What is expected: Take each line in the entries below that holds "subsubsection" and show it.

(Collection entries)

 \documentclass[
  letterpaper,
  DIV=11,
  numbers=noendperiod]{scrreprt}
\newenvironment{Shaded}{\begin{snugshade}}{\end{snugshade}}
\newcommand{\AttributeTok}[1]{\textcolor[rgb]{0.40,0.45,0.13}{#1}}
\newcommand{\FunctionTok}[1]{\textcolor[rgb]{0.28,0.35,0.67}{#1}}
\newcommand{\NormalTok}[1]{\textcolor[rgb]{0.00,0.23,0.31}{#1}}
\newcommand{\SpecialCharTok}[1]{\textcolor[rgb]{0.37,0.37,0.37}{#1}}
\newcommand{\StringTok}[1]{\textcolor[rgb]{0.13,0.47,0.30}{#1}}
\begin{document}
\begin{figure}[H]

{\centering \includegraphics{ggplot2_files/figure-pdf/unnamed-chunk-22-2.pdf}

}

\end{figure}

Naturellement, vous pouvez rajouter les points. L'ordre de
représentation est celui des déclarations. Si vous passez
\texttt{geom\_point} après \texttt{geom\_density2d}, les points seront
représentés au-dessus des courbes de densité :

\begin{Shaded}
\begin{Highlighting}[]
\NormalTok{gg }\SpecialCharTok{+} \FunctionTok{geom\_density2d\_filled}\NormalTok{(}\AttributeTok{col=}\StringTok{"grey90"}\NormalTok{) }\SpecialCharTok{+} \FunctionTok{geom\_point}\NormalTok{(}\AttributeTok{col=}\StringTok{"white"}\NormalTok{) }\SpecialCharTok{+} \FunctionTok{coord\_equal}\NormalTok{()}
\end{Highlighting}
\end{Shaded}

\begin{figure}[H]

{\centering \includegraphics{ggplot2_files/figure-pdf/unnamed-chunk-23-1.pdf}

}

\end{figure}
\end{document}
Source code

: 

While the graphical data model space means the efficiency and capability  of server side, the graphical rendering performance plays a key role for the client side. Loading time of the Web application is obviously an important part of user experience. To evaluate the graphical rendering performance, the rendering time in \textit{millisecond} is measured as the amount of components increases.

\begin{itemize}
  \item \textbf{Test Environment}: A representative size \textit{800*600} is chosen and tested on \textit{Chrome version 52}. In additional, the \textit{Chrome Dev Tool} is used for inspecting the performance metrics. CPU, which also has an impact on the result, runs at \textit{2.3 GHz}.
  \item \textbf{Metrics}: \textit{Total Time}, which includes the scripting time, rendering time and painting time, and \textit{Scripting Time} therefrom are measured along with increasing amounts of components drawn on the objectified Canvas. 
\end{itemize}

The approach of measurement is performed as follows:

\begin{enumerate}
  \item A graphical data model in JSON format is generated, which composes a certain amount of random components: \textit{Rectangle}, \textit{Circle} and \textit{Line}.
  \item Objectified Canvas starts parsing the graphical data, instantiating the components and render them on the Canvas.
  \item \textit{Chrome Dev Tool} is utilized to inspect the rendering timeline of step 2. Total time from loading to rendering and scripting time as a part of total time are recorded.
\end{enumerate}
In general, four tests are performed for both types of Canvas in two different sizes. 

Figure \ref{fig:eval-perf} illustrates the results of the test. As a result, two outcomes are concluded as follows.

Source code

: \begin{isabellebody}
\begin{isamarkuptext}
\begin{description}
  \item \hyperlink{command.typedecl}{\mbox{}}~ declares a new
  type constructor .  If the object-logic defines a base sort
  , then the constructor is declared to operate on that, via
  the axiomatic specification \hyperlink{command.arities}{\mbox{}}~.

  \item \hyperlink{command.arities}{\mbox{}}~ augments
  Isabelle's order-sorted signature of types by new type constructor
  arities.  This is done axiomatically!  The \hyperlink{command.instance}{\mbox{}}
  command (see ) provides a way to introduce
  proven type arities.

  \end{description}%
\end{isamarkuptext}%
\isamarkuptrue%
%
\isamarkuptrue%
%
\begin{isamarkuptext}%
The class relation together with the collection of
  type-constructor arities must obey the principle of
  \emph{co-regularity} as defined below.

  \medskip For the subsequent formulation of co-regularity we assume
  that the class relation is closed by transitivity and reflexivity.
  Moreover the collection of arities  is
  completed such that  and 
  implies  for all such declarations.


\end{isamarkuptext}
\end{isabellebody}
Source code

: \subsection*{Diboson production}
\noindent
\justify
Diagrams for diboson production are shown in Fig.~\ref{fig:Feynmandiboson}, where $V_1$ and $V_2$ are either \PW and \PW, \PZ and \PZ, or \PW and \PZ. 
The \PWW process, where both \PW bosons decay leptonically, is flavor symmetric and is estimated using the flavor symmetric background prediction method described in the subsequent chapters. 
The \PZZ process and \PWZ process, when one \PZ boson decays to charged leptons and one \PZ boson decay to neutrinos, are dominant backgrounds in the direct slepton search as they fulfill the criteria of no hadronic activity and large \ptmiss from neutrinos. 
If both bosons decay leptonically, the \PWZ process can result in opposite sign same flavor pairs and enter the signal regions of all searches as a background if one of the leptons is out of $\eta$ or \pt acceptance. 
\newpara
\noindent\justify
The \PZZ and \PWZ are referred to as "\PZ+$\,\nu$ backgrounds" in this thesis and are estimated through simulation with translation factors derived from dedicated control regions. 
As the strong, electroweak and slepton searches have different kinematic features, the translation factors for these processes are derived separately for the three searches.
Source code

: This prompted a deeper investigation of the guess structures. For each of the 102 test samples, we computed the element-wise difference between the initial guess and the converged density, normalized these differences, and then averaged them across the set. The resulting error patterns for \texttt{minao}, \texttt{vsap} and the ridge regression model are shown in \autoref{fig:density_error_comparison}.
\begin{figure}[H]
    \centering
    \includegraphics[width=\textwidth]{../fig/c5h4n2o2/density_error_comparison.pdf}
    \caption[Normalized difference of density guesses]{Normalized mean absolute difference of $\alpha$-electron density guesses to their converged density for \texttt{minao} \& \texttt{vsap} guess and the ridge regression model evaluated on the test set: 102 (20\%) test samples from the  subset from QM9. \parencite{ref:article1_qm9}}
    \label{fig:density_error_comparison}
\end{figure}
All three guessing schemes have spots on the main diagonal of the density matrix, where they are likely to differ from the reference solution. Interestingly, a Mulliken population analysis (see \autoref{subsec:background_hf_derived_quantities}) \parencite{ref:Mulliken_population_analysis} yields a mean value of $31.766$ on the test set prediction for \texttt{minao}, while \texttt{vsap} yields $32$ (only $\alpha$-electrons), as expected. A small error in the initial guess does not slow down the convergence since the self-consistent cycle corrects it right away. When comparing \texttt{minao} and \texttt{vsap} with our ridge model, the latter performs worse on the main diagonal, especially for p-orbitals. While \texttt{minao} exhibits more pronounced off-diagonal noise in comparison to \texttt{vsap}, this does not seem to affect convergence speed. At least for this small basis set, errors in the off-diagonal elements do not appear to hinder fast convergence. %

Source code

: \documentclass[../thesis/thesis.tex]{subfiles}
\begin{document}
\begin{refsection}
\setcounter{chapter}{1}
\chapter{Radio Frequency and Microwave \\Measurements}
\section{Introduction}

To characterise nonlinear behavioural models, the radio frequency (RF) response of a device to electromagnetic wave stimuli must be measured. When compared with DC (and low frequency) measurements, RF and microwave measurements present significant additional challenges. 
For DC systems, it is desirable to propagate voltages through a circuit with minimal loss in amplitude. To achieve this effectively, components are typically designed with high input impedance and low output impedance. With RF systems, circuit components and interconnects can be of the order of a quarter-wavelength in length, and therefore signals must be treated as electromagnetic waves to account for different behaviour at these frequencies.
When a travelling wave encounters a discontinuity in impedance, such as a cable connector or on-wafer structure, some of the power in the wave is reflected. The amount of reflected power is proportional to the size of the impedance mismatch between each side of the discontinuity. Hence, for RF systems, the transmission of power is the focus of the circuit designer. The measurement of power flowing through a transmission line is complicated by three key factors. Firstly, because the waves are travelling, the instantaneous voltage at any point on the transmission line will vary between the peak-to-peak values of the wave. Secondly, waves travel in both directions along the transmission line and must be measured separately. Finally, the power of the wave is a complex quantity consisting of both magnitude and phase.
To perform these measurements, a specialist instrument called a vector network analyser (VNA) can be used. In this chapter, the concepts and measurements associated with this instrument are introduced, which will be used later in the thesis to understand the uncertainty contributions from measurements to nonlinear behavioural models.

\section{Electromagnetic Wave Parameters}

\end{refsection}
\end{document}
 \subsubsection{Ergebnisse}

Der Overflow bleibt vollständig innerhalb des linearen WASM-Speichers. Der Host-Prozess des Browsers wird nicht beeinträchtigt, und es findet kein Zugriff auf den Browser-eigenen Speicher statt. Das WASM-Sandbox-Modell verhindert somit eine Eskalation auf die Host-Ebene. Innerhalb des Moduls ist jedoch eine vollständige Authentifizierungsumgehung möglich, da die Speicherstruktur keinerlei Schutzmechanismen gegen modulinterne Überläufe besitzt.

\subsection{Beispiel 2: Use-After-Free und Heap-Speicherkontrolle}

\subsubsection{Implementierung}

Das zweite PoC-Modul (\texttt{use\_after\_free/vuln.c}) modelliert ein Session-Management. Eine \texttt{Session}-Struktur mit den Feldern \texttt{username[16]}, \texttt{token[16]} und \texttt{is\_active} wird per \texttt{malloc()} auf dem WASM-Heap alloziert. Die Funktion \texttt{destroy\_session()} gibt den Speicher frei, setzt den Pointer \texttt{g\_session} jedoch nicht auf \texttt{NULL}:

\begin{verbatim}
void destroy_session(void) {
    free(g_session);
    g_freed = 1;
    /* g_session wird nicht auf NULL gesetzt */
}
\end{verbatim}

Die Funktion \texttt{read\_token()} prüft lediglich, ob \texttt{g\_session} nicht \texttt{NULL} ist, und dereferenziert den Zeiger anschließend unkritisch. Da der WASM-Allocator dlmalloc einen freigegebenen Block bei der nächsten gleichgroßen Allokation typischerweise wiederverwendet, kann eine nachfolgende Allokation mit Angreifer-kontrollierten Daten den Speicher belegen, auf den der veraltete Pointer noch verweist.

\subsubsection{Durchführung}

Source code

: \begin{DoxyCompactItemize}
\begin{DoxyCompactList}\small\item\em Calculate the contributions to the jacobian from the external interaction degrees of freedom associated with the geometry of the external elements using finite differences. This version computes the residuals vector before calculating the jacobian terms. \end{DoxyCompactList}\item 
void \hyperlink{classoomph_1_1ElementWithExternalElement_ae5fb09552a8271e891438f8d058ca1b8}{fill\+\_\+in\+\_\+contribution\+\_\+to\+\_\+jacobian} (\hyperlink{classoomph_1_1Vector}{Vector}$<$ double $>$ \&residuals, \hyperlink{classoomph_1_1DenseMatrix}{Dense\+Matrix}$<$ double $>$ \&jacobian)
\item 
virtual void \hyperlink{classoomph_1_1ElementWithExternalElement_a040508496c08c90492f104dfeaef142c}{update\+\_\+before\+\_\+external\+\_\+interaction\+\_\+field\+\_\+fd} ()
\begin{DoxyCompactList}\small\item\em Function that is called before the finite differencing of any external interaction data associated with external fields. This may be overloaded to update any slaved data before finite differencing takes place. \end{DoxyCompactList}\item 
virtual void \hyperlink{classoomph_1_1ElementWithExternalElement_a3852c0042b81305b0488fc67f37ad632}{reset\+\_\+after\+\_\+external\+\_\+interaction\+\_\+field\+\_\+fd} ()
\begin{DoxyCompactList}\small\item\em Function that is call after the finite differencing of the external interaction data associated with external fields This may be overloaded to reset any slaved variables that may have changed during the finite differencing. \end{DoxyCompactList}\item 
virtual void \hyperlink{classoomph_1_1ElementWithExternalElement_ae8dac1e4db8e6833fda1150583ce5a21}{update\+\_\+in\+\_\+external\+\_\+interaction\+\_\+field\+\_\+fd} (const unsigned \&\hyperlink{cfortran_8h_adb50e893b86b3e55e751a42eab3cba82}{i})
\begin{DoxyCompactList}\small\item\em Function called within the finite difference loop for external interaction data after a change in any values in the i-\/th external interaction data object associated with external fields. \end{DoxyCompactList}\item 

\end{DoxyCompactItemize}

Solved problem:
 \subsubsection{Ergebnisse}
\subsubsection{Implementierung}
\subsubsection{Durchführung}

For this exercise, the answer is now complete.